Blindly, like one bereft of his senses, I plunged out of the cabin,
regardless of the gale, regardless of the snow that came wheeling
down in dizzy flurries. But Yasma was not to be seen. For a moment
I stood staring into the storm; then time after time I called out her
name, to be answered only by the wind that sneered and snorted its
derision. And at length, warmed into furious action, I set out at a
sprint for her cabin, racing along unconscious of the buffeting blast
and the beaten snow that pricked and stung my face.
All in vain! Arriving at Yasma's home, I flung open the great pine
door without ceremony—to be greeted by the emptiness within. For
many minutes I waited; but Yasma did not come, and the tempest
shrieked and chuckled more fiendishly than ever.
At last, when the early twilight was dimming the world, I threaded a
path back along the whitening ground, and among cabins with roofs
like winter. Not a living being greeted me; and through the wide-open
windows of the huts I had glimpses of naked and untenanted logs.
II
Blossom and Seed
Chapter XI
THE PRISONER
When I staggered back to my cabin through the snow-storm in the
November dusk, I could not realize the ghastliness of my misfortune.
My mind seemed powerless before the bleak reality; it was not until I
had re-entered the cabin that I began to look the terror in the face.
Then, when I had slammed the door behind me and stood silently in
that frigid place, all my dread and loneliness and foreboding became
concentrated in one point of acute agony.
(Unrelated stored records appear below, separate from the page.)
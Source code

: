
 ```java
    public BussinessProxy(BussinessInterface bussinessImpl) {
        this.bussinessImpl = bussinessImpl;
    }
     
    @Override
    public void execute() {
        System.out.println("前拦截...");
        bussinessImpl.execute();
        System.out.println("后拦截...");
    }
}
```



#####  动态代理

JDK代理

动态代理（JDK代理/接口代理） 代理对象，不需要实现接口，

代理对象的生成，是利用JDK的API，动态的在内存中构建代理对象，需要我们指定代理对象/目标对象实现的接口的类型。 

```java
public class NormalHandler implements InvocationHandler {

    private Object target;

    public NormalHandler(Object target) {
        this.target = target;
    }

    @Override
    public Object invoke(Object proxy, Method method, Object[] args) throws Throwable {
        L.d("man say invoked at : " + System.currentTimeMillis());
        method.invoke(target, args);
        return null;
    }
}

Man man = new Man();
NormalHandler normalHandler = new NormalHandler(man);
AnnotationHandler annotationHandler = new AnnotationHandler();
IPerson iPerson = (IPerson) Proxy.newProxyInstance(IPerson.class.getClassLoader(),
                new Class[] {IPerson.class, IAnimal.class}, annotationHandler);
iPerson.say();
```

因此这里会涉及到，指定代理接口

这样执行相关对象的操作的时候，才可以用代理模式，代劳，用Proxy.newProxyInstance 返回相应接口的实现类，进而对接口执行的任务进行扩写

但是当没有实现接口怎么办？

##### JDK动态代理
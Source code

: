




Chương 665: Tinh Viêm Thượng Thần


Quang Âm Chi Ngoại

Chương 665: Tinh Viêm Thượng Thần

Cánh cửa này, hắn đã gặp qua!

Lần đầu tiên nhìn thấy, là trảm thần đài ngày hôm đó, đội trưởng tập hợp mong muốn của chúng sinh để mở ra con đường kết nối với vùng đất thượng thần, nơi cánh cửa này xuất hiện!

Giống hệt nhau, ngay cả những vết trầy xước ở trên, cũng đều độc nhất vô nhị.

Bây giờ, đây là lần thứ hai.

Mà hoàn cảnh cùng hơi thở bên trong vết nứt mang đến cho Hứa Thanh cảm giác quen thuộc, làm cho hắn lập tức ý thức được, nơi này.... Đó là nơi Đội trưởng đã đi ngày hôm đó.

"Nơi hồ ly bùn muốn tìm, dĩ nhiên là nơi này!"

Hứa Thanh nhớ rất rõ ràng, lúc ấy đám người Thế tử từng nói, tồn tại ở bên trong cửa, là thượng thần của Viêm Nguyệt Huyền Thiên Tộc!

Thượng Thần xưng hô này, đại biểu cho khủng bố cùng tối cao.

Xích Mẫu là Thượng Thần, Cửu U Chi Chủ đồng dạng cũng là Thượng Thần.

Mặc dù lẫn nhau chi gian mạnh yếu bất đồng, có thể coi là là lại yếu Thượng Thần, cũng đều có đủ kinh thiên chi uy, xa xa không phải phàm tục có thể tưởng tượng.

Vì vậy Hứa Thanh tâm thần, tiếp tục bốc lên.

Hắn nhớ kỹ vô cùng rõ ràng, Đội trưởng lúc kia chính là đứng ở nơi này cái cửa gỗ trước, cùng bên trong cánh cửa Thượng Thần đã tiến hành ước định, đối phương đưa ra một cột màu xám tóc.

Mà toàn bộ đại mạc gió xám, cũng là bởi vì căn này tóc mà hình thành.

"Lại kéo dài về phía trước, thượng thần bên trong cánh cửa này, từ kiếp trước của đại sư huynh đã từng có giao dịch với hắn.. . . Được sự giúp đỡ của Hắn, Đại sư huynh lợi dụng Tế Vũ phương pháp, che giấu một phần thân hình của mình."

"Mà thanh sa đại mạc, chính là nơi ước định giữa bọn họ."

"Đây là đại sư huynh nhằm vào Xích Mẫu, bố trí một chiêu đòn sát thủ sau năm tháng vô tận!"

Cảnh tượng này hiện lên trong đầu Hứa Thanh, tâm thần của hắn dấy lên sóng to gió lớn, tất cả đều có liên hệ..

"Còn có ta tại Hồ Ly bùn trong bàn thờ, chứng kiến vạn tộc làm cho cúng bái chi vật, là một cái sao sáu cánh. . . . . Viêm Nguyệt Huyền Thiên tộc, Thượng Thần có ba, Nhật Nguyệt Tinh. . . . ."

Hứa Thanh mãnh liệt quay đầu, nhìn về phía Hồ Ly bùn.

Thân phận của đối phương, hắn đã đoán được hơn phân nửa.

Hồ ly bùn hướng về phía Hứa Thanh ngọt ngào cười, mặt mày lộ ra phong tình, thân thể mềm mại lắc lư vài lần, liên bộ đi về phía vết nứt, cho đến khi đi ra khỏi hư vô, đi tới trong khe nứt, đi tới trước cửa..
The shadows deepening
within that dingy hovel seemed living, evil things; the wind that
hissed and screeched without, with brief lulls and swift crescendos of
fury, was like a chorus of demons; and such desolation of spirit was
upon me that I could have rushed out into the storm, and delivered
myself up to its numbing, fatal embrace.
It was long before, conscious of the increasing chill and the coaly
darkness, I went fumbling about the room to make a light.
Fortunately, I still had a half-used box of matches, vestiges of the
world I had lost; and with their aid, I contrived to light a little wax
candle.
But as I watched the taper fitfully burning, with sputtering yellow rays
that only half revealed the bare walls of the room and left eerie
shadows to brood in the corners, I almost wished that I had
remained in darkness. How well I remembered Yasma's teaching me
to make the candle; to melt the wax; to pour it into a little wooden
mould; to insert the wick in the still viscid mass! Could it be but a
month ago when she had stood with me in this very room, so
earnestly and yet so gaily giving me instructions? Say rather that it
was years ago, eons ago!—what relation could there be between
that happy self, which had laughed with Yasma, and this forlorn self,
which stood here abandoned in the darkness and the cold?